Clawson

Adapted from: Geary, Edward A. A History of Emery County. Salt Lake City: Utah State Historical Society, 1996; “Clawson Town History.” http://www.emerycounty.com/towns/history/clawson.htm. Accessed April 22, 2020; “Bringing imagination to life the old-fashioned way: Emery County retiree uses machinist talents to create art.” Salt Lake Tribune, Mach 27, 2011. https://archive.sltrib.com/article.php?id=51231933&itype=CMSID. Accessed April 22, 2020.

Clawson was settled later than many of the other Emery County settlements. With the completion of the Ferron North ditch in 1896, newly accessible water on the north flat made settlement there feasible. Settlers constructed the first homesteads, simple log houses, in the Spring of 1897, about two miles east of the site of current Clawson. They soon faced the usual challenges of homesteading settlements, including dealing with grasshoppers and getting enough water—settlers had to walk three miles for water in the winter, as their canal froze. The area was commonly known as ‘poverty flat’, likely due to the harsh conditions. 

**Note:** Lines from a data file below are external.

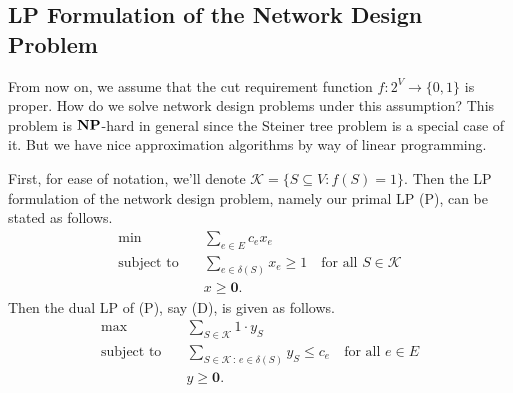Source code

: \subsection{LP Formulation of the Network Design Problem} \label{subsec:7.2}
From now on, we assume that the cut requirement function 
$f : 2^V \to \{0, 1\}$ is proper. How do we solve network design problems 
under this assumption? This problem is $\mathbf{NP}$-hard in general 
since the Steiner tree problem is a special case of it. 
But we have nice approximation algorithms by way of linear programming. 

First, for ease of notation, we'll denote $\mathcal{K} = \{S \subseteq V : 
f(S) = 1\}$. Then the LP formulation of the network design problem, 
namely our primal LP (P), can be stated as follows. 
\begin{align*}
    \min\quad & \sum_{e\in E} c_e x_e \\ 
    \text{subject to}\quad & \sum_{e\in \delta(S)} x_e \geq 1 
    \quad \text{for all $S \in \mathcal{K}$} \\
    & x \geq \mathbf 0.
\end{align*}
Then the dual LP of (P), say (D), is given as follows.
\begin{align*}
    \max\quad & \sum_{S\in\mathcal{K}} 1 \cdot y_S \\ 
    \text{subject to}\quad & \sum_{S\in\mathcal{K}\,:\,e \in \delta(S)} y_S \leq c_e 
    \quad \text{for all $e\in E$} \\
    & y \geq \mathbf 0.
\end{align*}

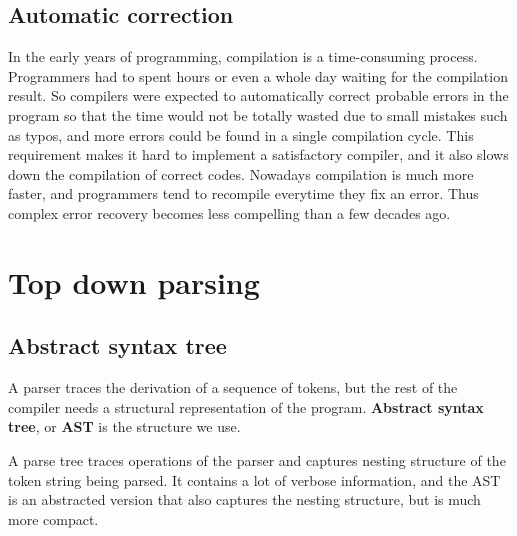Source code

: \subsection{Automatic correction}
In the early years of programming, compilation is a time-consuming process. Programmers had to spent hours or even a whole day waiting for the compilation result. So compilers were expected to automatically correct probable errors in the program so that the time would not be totally wasted due to small mistakes such as typos, and more errors could be found in a single compilation cycle. This requirement makes it hard to implement a satisfactory compiler, and it also slows down the compilation of correct codes. Nowadays compilation is much more faster, and programmers tend to recompile everytime they fix an error. Thus complex error recovery becomes less compelling than a few decades ago.

\section{Top down parsing}
\subsection{Abstract syntax tree}
A parser traces the derivation of a sequence of tokens, but the rest of the compiler needs a structural representation of the program. {\bf Abstract syntax tree}, or {\bf AST} is the structure we use.

A parse tree traces operations of the parser and captures nesting structure of the token string being parsed. It contains a lot of verbose information, and the AST is an abstracted version that also captures the nesting structure, but is much more compact.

The area’s first school was held in Guy King’s Home in 1898, with the school teacher, Florence Barney, coming from the Ferron on horseback to teach the students. The town was surveyed in 1901 under the name of Kingston, but this survey was never filed. 

In 1902, the settlement began to face problems with alkalinity, a byproduct of irrigation in the area. The president of the Emery stake asked the bishop of the Ferron ward, Hyrum Nelson, to help the settlers choose a new site. According to local tradition, one of the clips on Nelson’s new buggy broke when he arrived at the site where Clawson is now located. He repaired the clip, but no sooner had he done so than his other clip broke. Nelson reportedly declared, “This is proof enough for me. This is the place.” He informed the settlers—some of whom were hesitant about the move—that he had observed that the drainage problems would make the area where they currently lived too swampy for them to move their houses in several years. The prediction came true. Not only did the new site provide the settlers with higher ground, it also located them along the road that would become Utah Highway 10.

Although it is widely believed that Clawson received its name in 1904 when Rudger Clawson, an apostle of the Church of Jesus Christ of Latter-day Saints, came to the settlement to organize a ward there, evidence shows that this is not the case, as newspapers from the time referred to the settlement as Clawson immediately after its establishment in 1902. It is possible that Rudger Clawson was assigned to go to the settlement in 1904 because the town already bore his name.

Clawson had some initial growth, as a culinary water system was installed in the 1910s and a new school was constructed in 1920. The school was closed during the Depression, and students were bussed to school in nearby Ferron. The Clawson school was remodeled as a church meeting house.

In the 1970s, the construction of power plants near Emery county’s mines injected a major boost to the local economy, and there was a short construction boom. As a result of the boom, Clawson was finally incorporated as a town in 1981. A feature on the edge of town today is an artistic rendering of a UFO landing site, created by Vaughn Reid, a retiree from nearby Orangeville. The population of Clawson today is a little under 200.